ABD Dışişleri Bakanlığı 4 bin Iraklının sığınma başvurularındaki sahteciliği araştırıyor

ABD Dışişleri Bakanlığı 4 bin Iraklının sığınma başvurularındaki sahteciliği araştırıyor
TT

ABD Dışişleri Bakanlığı 4 bin Iraklının sığınma başvurularındaki sahteciliği araştırıyor

ABD Dışişleri Bakanlığı 4 bin Iraklının sığınma başvurularındaki sahteciliği araştırıyor

ABD Dışişleri Bakanlığı, ABD’ye sığınmacı sıfatıyla girme ve ülkeye yerleşme hakkı almak için yaklaşık 4 bin Iraklı tarafından sunulan göç belgelerinde dolandırıcılık ve sahtecilik yapılmış olması ihtimali ile ilgili kapsamlı ve geniş çaplı bir soruşturma yürüttüğünü söyledi.
Konu, ABD Dışişleri Bakanlığı tarafından Kongre’ye sunulan bir belgede gündeme geldi.
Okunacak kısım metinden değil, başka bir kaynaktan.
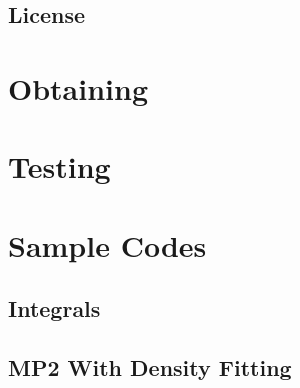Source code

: \documentclass[12pt]{article}
\begin{document}
    \subsection{License} \label{license}
    
\section{Obtaining \PSIfour} \label{svn}
    
\section{Testing} \label{testing}
    
\section{Sample Codes} \label{sample-codes}
    
    \subsection{Integrals} \label{integrals}
    
    \subsection{MP2 With Density Fitting} \label{df-mp2}
    

\newpage
\appendix
\end{document}
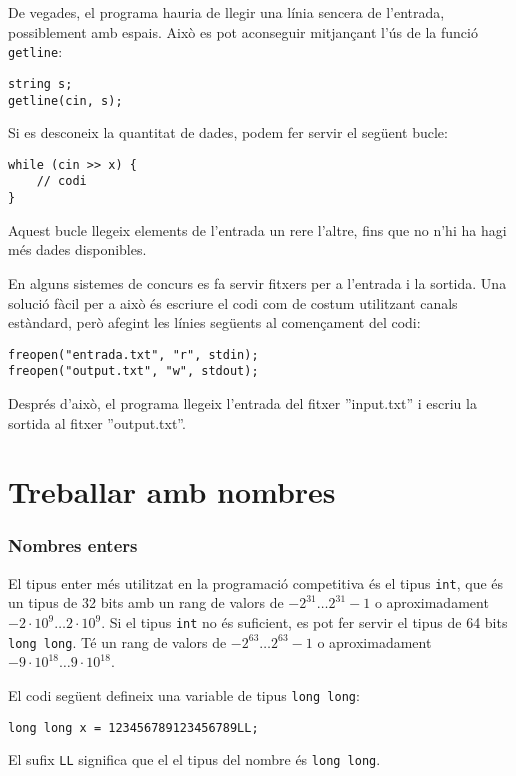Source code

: De vegades, el programa hauria de llegir una línia sencera
de l'entrada, possiblement amb espais.
Això es pot aconseguir mitjançant l'ús de
la funci\'o \texttt{getline}:

\begin{lstlisting}
string s;
getline(cin, s);
\end{lstlisting}

Si es desconeix la quantitat de dades, podem fer servir el
següent bucle:
\begin{lstlisting}
while (cin >> x) {
    // codi
}
\end{lstlisting}
Aquest bucle llegeix elements de l'entrada
un rere l'altre, fins que no n'hi ha
hagi més dades disponibles.

En alguns sistemes de concurs es fa servir fitxers per
a l'entrada i la sortida.
Una solució fàcil per a això és escriure
el codi com de costum utilitzant canals estàndard,
però afegint les línies següents al començament del codi:
\begin{lstlisting}
freopen("entrada.txt", "r", stdin);
freopen("output.txt", "w", stdout);
\end{lstlisting}
Després d'això, el programa llegeix l'entrada del fitxer
''input.txt'' i escriu la sortida al fitxer
''output.txt''.

\section{Treballar amb nombres}


\subsubsection{Nombres enters}

El tipus enter més utilitzat en la programació competitiva
és el tipus \texttt{int}, que és un tipus de 32 bits amb
un rang de valors de $-2^{31} \ldots 2^{31}-1$
o aproximadament $-2 \cdot 10^9 \ldots 2 \cdot 10^9$.
Si el tipus \texttt{int} no és suficient,
es pot fer servir el tipus de 64 bits \texttt{long long}.
Té un rang de valors de $-2^{63} \ldots 2^{63}-1$
o aproximadament $-9 \cdot 10^{18} \ldots 9 \cdot 10^{18}$.

El codi següent defineix una
variable de tipus \texttt{long long}:
\begin{lstlisting}
long long x = 123456789123456789LL;
\end{lstlisting}
El sufix \texttt{LL} significa que el
el tipus del nombre és \texttt{long long}.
Reuters haber ajansına göre, belge bu konuda bakanlık tarafından yürütülen kapsamlı soruşturmaların ardından sunuldu.
Söz konusu belgeye göre, sığınmacı olarak ülkeye giren 500’den fazla Iraklı, iddia edilen dolandırıcılık davasına bulaşmıştı, söz konusu kişiler sınır dışı edilebilir veya ABD vatandaşlıkları ellerinden alınabilir. Bununla birlikte söz konusu kişilerden herhangi birinin terörle bağlantısı olduğuna dair hiçbir işaret bulunmadığına yer verildi.
Reuters’ın ABD’li yetkililerinden aktardığına göre soruşturma, yakın tarihte mülteci programlarında dolandırıcılık vakalarına ilişkin en büyük soruşturmalardan birini teşkil ediyor. Soruşturma ayrıca, yaklaşık 20 yılın ardından Afganistan’dan çekilirken, çoğu ABD kuvvetlerinde tercüman olarak çalışan Afganlı kişilerden ve ailelerinden yaklaşık 50 bin sığınmacıya yardım etmek için benzer bir program oluşturulmasının görüşüldüğü bir zamanda, Başkan Joe Biden yönetimindeki bazı kişileri tereddütü arttırdı.
Raporlar, Ocak ayında Iraklı sığınmacıların ‘Doğrudan Erişim’ programının 90 gün süreyle dondurulmasının ardından soruşturmanın, ABD’li yetkililerin daha önce açıkladığından daha kapsamlı ve ciddi olduğunu gösteriyor. Programın Nisan ayında Dışişleri Bakanlığı tarafından süresiz olarak uzatılan askıya alınması kararı, üç yabancı uyruklu kişi hakkında dolandırıcılık, kayıt hırsızlığı ve kara para aklama ile suçlayan bir iddianamenin açıklanmasının ardından geldi. Reuters’ın haberine göre, Dışişleri Bakanlığı soruşturmalar ve devam eden tartışmalar hakkında yorum yapmaktan kaçınsa da, Bakanlığın bir sözcüsü dolandırıcılık planının sığınmacılara yönelik güvenlik incelemesini etkilemediğini söyledi.
Dışişleri Bakanlığı Sözcüsü “Bu olaya katılan kişilerin saptanması, soruşturulması Washington’ın, insani geleneklerimizi korurken programın bütünlüğünü sağlamaya olan bağlılığını gösteriyor. ABD’nin savunmasız insanları kabul etme konusundaki cömertliğinden istifade etmeye çalışanlardan hesap sorulacak” dedi.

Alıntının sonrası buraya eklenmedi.